* _PROBLEM DETAILS_
Would you copy only the lines below, beginning with the one that contains "Now let’s see" and running through the last entry line?

* _DATA EXTRACTS_
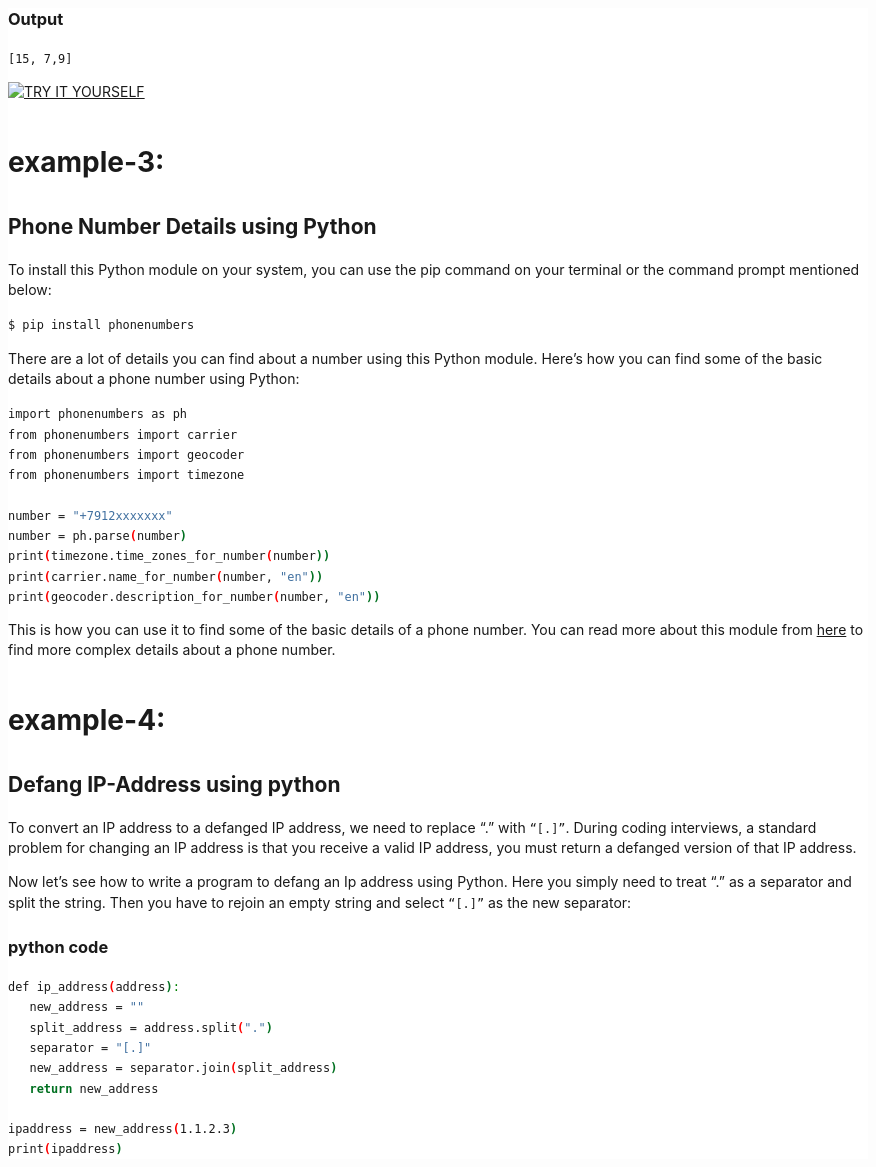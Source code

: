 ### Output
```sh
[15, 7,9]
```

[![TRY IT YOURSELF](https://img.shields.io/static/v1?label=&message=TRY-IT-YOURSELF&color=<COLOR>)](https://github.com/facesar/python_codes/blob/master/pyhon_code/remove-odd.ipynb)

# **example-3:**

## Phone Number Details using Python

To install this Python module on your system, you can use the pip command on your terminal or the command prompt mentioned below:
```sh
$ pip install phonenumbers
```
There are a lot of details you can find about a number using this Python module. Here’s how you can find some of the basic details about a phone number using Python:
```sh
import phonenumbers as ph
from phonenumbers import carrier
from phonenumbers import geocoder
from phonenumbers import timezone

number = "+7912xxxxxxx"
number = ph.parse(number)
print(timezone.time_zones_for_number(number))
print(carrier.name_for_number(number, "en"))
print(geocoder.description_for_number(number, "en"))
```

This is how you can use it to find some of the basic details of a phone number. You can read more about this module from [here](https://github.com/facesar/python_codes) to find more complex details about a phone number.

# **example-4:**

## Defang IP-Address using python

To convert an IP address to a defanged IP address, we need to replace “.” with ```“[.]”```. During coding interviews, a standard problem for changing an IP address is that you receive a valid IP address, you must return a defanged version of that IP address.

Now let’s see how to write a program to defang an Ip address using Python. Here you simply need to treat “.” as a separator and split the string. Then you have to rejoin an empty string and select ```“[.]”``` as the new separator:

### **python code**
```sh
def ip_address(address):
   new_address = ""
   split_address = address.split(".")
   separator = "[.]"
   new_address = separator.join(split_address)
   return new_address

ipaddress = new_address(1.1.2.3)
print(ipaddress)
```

* _OUTPUT_
Now let’s see how to write a program to defang an Ip address using Python. Here you simply need to treat “.” as a separator and split the string. Then you have to rejoin an empty string and select ```“[.]”``` as the new separator:

### **python code**
```sh
def ip_address(address):
   new_address = ""
   split_address = address.split(".")
   separator = "[.]"
   new_address = separator.join(split_address)
   return new_address

ipaddress = new_address(1.1.2.3)
print(ipaddress)
```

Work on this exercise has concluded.